The traveler filled the water bowl and took a long drink himself, then he gave some to the dog.

W hen they were full, he and the dog walked back toward the man who was standing by the tree.
'What do you call this place?' the traveler asked.

'This is Heaven,' he answered.

'Well, that's confusing,' the traveler said. 'The man down the road said that was Heaven, too.'

'Oh, you mean the place with the gold street and pearly gates? Nope. That's hell.'

'Doesn't it make you mad for them to use your name like that?'

'No, we're just happy that they screen out the folks who would leave their best friends behind.'

Soooo... Sometimes, we wonder why friends keep forwarding jokes to us without writing a word. Maybe this will explain.

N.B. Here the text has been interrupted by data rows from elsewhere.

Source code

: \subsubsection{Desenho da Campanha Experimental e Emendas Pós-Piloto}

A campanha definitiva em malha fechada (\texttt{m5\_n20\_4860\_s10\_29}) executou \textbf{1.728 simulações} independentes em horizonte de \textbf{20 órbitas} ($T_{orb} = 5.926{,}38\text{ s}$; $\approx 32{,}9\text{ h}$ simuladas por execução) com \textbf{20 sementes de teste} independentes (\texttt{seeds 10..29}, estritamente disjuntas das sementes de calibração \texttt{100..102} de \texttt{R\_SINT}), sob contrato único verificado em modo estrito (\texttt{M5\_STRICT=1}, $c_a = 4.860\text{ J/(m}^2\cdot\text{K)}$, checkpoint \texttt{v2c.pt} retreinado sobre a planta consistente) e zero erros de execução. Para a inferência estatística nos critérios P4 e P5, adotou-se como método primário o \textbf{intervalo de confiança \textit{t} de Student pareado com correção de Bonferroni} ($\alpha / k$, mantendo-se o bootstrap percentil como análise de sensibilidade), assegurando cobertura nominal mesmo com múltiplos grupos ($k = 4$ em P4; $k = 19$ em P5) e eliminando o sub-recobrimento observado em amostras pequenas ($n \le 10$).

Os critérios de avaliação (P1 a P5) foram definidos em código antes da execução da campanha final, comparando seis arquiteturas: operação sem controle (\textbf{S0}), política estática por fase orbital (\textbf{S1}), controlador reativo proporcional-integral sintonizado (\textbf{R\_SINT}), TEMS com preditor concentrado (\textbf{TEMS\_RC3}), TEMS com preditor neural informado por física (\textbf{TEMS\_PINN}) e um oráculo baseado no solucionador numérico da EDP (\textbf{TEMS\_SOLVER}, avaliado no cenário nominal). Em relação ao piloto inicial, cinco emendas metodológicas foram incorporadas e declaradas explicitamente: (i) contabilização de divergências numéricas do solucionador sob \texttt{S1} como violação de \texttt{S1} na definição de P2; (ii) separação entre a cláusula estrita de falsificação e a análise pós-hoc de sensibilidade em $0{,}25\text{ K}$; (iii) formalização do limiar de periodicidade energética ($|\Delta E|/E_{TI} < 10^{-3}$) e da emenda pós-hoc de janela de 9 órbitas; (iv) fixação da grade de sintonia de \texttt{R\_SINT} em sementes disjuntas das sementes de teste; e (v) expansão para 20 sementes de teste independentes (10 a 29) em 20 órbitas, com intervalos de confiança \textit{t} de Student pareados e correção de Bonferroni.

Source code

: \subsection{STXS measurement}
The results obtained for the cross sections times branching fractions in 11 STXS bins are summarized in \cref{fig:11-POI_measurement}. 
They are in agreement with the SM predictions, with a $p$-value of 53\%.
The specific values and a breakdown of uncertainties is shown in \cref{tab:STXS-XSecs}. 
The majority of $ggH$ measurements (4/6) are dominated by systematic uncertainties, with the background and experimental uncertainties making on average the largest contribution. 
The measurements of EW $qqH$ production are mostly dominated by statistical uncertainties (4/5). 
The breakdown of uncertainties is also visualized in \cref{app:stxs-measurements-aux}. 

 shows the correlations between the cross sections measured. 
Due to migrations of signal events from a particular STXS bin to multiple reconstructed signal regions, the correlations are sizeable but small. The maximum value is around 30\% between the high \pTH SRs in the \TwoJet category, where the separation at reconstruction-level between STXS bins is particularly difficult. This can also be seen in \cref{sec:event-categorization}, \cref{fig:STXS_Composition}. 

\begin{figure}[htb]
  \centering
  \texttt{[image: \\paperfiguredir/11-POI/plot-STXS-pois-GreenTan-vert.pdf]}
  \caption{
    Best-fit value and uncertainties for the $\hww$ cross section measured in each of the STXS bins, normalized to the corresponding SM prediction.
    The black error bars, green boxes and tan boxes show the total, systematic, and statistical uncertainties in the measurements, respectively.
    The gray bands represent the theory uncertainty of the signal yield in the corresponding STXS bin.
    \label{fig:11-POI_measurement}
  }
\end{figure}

When you are very busy, but still want to keep in touch, guess what you do? You forward jokes.

When you have nothing to say, but still want to keep contact, you forward jokes.

When you have something to say, but don't know what, and don't know how, you forward jokes.

Also to let you know that you are still remembered, you are still important, you are still loved, you are still cared for, guess what you get?

A forwarded joke.

So, next time if you get a joke, don't think that you've been sent just another forwarded joke, but that you've been thought of today and your friend on the other end of your computer wanted to send you a smile.

You are all welcome @ my water bowl anytime!